Legal Question in Family Law in California
What is the difference between a divorce and a legal separation?
3 Answers from Attorneys
With a legal separation you can't remarry, and in case your faith prohibits it, you haven't gotten a divorce.
You can't get remarried until you are divorced. I have no idea what Mr. McCormick refers to, as faith has nothing to do with the law.

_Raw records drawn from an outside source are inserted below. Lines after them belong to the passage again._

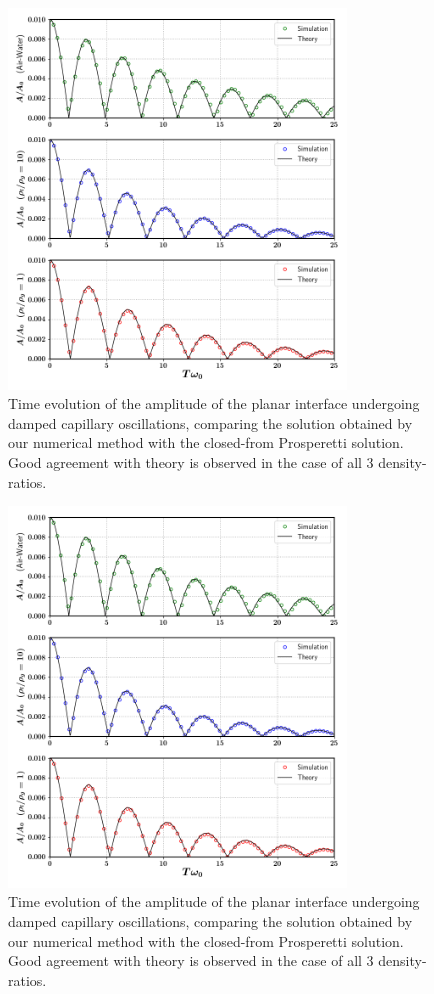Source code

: \begin{figure}[h!]
    \centering
    \includegraphics[width = 0.8\textwidth]{plots/capwave/compare_nonmc.png}
    \caption{Time evolution of the amplitude of the planar interface undergoing damped capillary oscillations, comparing the solution obtained by our numerical method with the closed-from Prosperetti solution. Good agreement with theory is observed in the case of all 3 density-ratios. }
    \label{capwave_nonmc}
\end{figure}

\begin{figure}[h!]
    \centering
    \includegraphics[width = 0.8\textwidth]{plots/capwave/compare_daniel.png}
    \caption{Time evolution of the amplitude of the planar interface undergoing damped capillary oscillations, comparing the solution obtained by our numerical method with the closed-from Prosperetti solution. Good agreement with theory is observed in the case of all 3 density-ratios. }
    \label{capwave_daniel}
\end{figure}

Unlike Mr. Roach, some attorneys realize that there is more to answering a legal question than just reciting the law. That is where faith sometimes has a great deal to do with the practice of law, because the law may impact issues that are important to a person's faith. The distinction between divorce and legal separation is one of those situations. There is no meaningful difference between a legal separation and a divorce, except that you cannot remarry and a legal separation is technically not a divorce. Property is divided, and custody, child and spousal support are all ordered the same as in a divorce. Therefore, the only reason for getting a legal separation instead of a divorce is if there is some reason that makes it a problem to be divorced. Other than some bizarre will provision that disinherits a person if they get divorced (which a decent lawyer would have drafted to include legal separation anyway) there is no reason I have ever heard of to legally separate instead of divorce except religious prescriptions. Faiths that prohibit divorce will generally allow legal separation. That is pretty much the entire reason it exists.